(Work task):
If a line in the entries below includes "times", pick it out and copy it.

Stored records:
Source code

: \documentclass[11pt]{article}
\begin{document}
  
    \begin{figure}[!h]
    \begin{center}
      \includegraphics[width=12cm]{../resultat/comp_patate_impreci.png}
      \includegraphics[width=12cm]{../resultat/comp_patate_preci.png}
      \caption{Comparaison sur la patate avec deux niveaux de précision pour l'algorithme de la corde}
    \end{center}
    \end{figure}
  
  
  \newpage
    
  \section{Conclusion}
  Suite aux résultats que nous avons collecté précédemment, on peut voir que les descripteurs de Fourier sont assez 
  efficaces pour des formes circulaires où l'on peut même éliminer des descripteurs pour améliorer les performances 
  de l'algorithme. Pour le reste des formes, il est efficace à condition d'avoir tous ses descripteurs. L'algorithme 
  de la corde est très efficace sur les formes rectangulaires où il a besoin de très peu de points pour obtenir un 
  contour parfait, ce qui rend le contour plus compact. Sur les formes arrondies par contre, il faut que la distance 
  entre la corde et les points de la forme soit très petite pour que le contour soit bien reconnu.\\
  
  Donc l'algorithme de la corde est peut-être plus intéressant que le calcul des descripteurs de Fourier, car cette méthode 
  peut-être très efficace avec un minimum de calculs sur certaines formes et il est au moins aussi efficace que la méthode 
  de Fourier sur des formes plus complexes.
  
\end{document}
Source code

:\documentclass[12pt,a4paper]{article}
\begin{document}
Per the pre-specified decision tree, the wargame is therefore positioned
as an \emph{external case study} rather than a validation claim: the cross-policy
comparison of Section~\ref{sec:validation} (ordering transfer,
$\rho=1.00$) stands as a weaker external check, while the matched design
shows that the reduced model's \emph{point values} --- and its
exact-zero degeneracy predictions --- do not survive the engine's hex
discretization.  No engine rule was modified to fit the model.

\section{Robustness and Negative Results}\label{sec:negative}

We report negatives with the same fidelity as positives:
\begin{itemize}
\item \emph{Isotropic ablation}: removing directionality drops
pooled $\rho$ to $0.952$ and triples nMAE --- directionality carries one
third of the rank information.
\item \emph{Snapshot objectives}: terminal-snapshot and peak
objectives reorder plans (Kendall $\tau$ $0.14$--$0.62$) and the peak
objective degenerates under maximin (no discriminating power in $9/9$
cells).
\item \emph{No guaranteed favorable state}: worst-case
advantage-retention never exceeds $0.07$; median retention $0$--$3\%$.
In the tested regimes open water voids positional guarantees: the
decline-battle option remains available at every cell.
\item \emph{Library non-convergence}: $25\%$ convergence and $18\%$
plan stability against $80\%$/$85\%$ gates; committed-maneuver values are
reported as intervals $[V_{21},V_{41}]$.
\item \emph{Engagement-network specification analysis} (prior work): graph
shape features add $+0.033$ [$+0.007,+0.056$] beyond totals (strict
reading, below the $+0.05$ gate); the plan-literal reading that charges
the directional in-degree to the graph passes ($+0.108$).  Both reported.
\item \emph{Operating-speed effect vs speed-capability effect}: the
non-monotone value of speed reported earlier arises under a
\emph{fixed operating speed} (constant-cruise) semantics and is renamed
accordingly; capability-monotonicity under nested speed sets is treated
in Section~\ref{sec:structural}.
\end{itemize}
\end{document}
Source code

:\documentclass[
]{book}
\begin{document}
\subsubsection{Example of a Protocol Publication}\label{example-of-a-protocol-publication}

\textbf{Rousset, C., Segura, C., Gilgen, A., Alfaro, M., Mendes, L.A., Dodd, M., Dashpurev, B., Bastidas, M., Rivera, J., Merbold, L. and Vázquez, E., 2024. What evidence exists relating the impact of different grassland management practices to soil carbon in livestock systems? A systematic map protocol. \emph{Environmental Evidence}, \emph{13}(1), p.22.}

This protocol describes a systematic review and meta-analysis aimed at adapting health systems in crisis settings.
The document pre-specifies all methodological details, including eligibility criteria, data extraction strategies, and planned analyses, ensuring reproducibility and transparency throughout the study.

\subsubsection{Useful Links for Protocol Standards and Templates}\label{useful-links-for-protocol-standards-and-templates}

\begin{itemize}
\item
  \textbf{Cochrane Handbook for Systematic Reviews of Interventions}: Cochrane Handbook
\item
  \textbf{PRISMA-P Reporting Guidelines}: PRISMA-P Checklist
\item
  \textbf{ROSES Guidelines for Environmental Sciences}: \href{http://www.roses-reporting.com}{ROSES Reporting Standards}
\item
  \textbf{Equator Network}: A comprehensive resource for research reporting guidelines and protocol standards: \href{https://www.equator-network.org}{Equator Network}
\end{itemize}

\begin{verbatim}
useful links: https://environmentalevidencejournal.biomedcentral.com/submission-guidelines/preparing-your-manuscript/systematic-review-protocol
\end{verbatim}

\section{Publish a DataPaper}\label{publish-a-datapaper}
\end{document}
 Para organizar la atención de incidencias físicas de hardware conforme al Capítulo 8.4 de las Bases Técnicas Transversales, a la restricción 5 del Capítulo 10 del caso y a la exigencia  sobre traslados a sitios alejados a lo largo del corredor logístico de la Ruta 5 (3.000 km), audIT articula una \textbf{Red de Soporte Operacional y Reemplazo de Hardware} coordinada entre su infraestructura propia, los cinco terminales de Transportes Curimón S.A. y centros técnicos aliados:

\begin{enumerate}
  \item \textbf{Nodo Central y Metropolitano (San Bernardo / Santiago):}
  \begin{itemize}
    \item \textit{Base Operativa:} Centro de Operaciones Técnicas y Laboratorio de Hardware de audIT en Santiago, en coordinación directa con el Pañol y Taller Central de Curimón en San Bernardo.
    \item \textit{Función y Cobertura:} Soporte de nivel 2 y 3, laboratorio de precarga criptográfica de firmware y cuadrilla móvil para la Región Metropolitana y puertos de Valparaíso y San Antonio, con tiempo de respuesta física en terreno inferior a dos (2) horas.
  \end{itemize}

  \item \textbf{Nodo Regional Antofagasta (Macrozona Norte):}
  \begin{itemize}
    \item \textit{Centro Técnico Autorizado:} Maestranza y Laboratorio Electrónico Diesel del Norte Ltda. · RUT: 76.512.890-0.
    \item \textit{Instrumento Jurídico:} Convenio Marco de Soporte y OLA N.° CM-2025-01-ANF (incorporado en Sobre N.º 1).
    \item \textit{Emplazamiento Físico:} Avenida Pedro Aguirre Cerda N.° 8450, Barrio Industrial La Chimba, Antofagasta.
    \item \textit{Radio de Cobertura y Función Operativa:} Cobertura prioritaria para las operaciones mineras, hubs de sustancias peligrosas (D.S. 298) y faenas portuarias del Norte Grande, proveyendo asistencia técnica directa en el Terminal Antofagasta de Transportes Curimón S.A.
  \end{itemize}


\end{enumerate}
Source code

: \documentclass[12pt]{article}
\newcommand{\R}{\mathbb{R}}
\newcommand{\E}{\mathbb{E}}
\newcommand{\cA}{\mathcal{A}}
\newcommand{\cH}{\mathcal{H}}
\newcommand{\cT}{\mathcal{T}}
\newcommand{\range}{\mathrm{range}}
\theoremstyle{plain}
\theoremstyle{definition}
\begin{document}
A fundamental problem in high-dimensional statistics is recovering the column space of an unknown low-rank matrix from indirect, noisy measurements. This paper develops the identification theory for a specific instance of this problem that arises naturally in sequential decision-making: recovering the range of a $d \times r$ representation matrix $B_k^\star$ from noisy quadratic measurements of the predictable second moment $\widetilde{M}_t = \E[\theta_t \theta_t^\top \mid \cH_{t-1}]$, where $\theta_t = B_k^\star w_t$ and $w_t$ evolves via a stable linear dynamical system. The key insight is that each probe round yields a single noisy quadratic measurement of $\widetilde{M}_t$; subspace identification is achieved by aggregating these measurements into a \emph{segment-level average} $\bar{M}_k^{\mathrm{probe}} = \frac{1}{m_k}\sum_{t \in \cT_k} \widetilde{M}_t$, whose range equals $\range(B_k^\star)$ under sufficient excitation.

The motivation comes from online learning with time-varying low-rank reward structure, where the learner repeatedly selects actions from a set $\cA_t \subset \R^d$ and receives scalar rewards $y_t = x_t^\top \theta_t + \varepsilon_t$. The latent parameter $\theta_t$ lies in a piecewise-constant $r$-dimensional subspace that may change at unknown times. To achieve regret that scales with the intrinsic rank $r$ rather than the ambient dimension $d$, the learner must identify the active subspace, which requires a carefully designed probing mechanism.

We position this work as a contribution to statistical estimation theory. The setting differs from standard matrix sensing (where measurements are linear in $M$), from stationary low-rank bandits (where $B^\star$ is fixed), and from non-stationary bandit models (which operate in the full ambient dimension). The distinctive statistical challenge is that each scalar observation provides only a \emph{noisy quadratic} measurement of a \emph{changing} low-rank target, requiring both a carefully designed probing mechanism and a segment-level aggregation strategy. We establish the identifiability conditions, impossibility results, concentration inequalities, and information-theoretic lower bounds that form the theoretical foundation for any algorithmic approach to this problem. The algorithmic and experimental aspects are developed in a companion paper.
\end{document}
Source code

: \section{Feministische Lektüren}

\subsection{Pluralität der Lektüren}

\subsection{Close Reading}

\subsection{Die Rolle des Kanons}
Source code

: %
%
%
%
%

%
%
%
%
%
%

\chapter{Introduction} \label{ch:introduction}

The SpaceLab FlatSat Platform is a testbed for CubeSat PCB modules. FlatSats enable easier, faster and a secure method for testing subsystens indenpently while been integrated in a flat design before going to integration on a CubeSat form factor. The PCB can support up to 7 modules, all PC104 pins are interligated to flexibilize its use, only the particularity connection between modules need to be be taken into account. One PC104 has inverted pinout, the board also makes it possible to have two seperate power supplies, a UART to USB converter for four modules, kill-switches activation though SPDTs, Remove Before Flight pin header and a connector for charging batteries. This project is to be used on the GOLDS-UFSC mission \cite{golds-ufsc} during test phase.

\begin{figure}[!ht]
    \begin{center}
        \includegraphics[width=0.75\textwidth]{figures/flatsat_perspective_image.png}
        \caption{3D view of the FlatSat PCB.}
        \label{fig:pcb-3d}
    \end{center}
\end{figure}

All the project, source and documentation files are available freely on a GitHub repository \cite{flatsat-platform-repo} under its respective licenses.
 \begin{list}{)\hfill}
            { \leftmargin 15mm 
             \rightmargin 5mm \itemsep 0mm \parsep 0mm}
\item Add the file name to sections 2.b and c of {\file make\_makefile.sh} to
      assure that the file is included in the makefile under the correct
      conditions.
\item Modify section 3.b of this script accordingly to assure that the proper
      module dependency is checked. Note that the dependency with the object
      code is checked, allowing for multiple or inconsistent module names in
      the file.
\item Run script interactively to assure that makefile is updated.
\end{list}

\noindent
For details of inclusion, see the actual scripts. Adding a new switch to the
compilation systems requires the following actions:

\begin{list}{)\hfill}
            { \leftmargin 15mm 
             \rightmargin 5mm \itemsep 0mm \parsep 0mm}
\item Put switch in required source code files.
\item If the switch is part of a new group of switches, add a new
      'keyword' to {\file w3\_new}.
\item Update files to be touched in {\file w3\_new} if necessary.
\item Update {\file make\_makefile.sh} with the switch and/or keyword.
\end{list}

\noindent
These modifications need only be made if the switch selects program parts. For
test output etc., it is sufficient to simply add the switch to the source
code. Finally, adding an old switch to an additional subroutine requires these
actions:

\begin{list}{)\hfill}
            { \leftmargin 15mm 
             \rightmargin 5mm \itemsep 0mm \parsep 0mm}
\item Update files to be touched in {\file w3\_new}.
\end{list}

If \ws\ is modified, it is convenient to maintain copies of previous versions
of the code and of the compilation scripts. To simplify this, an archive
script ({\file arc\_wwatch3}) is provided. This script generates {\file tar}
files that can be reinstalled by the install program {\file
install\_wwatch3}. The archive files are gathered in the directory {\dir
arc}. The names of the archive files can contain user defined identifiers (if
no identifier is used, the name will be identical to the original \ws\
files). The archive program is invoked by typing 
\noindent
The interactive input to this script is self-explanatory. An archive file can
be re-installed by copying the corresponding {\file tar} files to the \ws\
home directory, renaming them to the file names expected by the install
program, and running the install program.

(Task output):
A fundamental problem in high-dimensional statistics is recovering the column space of an unknown low-rank matrix from indirect, noisy measurements. This paper develops the identification theory for a specific instance of this problem that arises naturally in sequential decision-making: recovering the range of a $d \times r$ representation matrix $B_k^\star$ from noisy quadratic measurements of the predictable second moment $\widetilde{M}_t = \E[\theta_t \theta_t^\top \mid \cH_{t-1}]$, where $\theta_t = B_k^\star w_t$ and $w_t$ evolves via a stable linear dynamical system. The key insight is that each probe round yields a single noisy quadratic measurement of $\widetilde{M}_t$; subspace identification is achieved by aggregating these measurements into a \emph{segment-level average} $\bar{M}_k^{\mathrm{probe}} = \frac{1}{m_k}\sum_{t \in \cT_k} \widetilde{M}_t$, whose range equals $\range(B_k^\star)$ under sufficient excitation.
The motivation comes from online learning with time-varying low-rank reward structure, where the learner repeatedly selects actions from a set $\cA_t \subset \R^d$ and receives scalar rewards $y_t = x_t^\top \theta_t + \varepsilon_t$. The latent parameter $\theta_t$ lies in a piecewise-constant $r$-dimensional subspace that may change at unknown times. To achieve regret that scales with the intrinsic rank $r$ rather than the ambient dimension $d$, the learner must identify the active subspace, which requires a carefully designed probing mechanism.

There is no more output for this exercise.